Review Article: Strategies to Determine Whether Hypergastrinaemia Is Due to Zollinger-Ellison Syndrome Rather Than a More Common Benign Cause

S.V.M. Murugesan; A. Varro; D.M. Pritchard


Aliment Pharmacol Ther. 2009;29(10):1055-1068. 

In This Article


Hypergastrinaemia is increasing in prevalence particularly as a result of the widespread use of acid suppressing medications. In some cases, this may mask or delay the diagnosis of ZES.[105,106] PPI and H2RA drugs cause mild-to-moderate hypergastrinaemia in many cases and this resolves on discontinuing medication in normal subjects. Chronic atrophic corpus gastritis of autoimmune or H. pylori associated type remains the commonest other cause of hypergastrinaemia.

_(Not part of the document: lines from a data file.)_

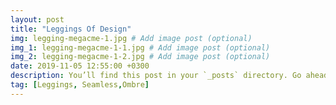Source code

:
 ```yaml
---
layout: post
title: "Leggings Of Design"
img: legging-megacme-1.jpg # Add image post (optional)
img_1: legging-megacme-1-1.jpg # Add image post (optional)
img_2: legging-megacme-1-2.jpg # Add image post (optional)
date: 2019-11-05 12:55:00 +0300
description: You’ll find this post in your `_posts` directory. Go ahead and edit it and re-build the site to see your changes. # Add post description (optional)
tag: [Leggings, Seamless,Ombre]
---
```


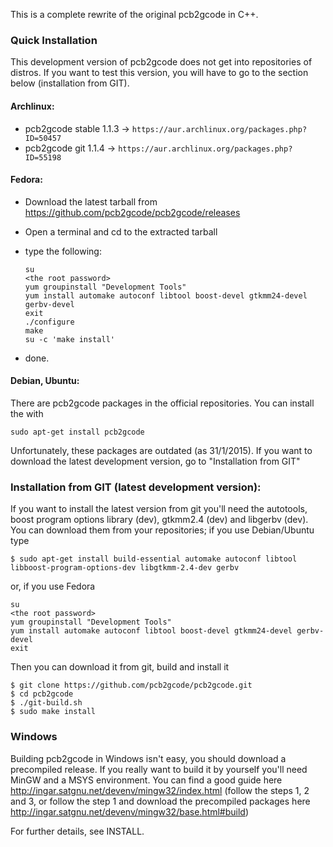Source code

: This is a complete rewrite of the original pcb2gcode in C++.

### Quick Installation
This development version of pcb2gcode does not get into repositories of distros. If you want to test this version, you will have to go to the section below (installation from GIT).

#### Archlinux:
* pcb2gcode stable 1.1.3 -> `https://aur.archlinux.org/packages.php?ID=50457`
* pcb2gcode git 1.1.4 -> `https://aur.archlinux.org/packages.php?ID=55198`

#### Fedora:
* Download the latest tarball from https://github.com/pcb2gcode/pcb2gcode/releases
* Open a terminal and cd to the extracted tarball
* type the following:

    ```
    su
    <the root password>
    yum groupinstall "Development Tools"
    yum install automake autoconf libtool boost-devel gtkmm24-devel gerbv-devel
    exit
    ./configure
    make
    su -c 'make install'
	```
    
* done.

#### Debian, Ubuntu:
There are pcb2gcode packages in the official repositories. You can install the with

    sudo apt-get install pcb2gcode

Unfortunately, these packages are outdated (as 31/1/2015). If you want to download the latest development
version, go to "Installation from GIT"

### Installation from GIT (latest development version):
If you want to install the latest version from git you'll need the autotools, boost program options library
(dev), gtkmm2.4 (dev) and libgerbv (dev). You can download them from your repositories; if you use
Debian/Ubuntu type

    $ sudo apt-get install build-essential automake autoconf libtool libboost-program-options-dev libgtkmm-2.4-dev gerbv

or, if you use Fedora

    su
    <the root password>
    yum groupinstall "Development Tools"
    yum install automake autoconf libtool boost-devel gtkmm24-devel gerbv-devel
    exit

Then you can download it from git, build and install it

    $ git clone https://github.com/pcb2gcode/pcb2gcode.git
    $ cd pcb2gcode
    $ ./git-build.sh
    $ sudo make install

### Windows
Building pcb2gcode in Windows isn't easy, you should download a precompiled release.
If you really want to build it by yourself you'll need MinGW and a MSYS environment.
You can find a good guide here http://ingar.satgnu.net/devenv/mingw32/index.html (follow
the steps 1, 2 and 3, or follow the step 1 and download the precompiled packages here
http://ingar.satgnu.net/devenv/mingw32/base.html#build)

For further details, see INSTALL.
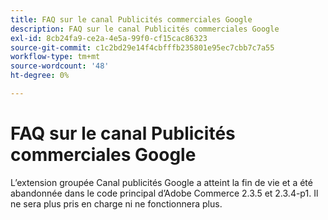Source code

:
 ```yaml
---
title: FAQ sur le canal Publicités commerciales Google
description: FAQ sur le canal Publicités commerciales Google
exl-id: 8cb24fa9-ce2a-4e5a-99f0-cf15cac86323
source-git-commit: c1c2bd29e14f4cbfffb235801e95ec7cbb7c7a55
workflow-type: tm+mt
source-wordcount: '48'
ht-degree: 0%

---
```


# FAQ sur le canal Publicités commerciales Google

L’extension groupée Canal publicités Google a atteint la fin de vie et a été abandonnée dans le code principal d’Adobe Commerce 2.3.5 et 2.3.4-p1. Il ne sera plus pris en charge ni ne fonctionnera plus.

ZES, although rare, should be considered as the cause of elevated serum gastrin concentrations, especially when concomitant PPI use could mask symptoms. A serum gastrin concentrations greater than 1000 pg/mL (477 pm) in the presence of an acid gastric juice pH (pH< 2) is virtually diagnostic of ZES and in this scenario, further investigations should be aimed at tumour localization. More moderate degrees of hypergastrinaemia may require more detailed investigations. Of the available gastrin stimulation/provocation tests, the secretin stimulation test should be performed as the first line test with the calcium stimulation test only being used if there is still diagnostic uncertainty. Acid output studies are best reserved for assessing the response to antisecretory agents in hypersecretors.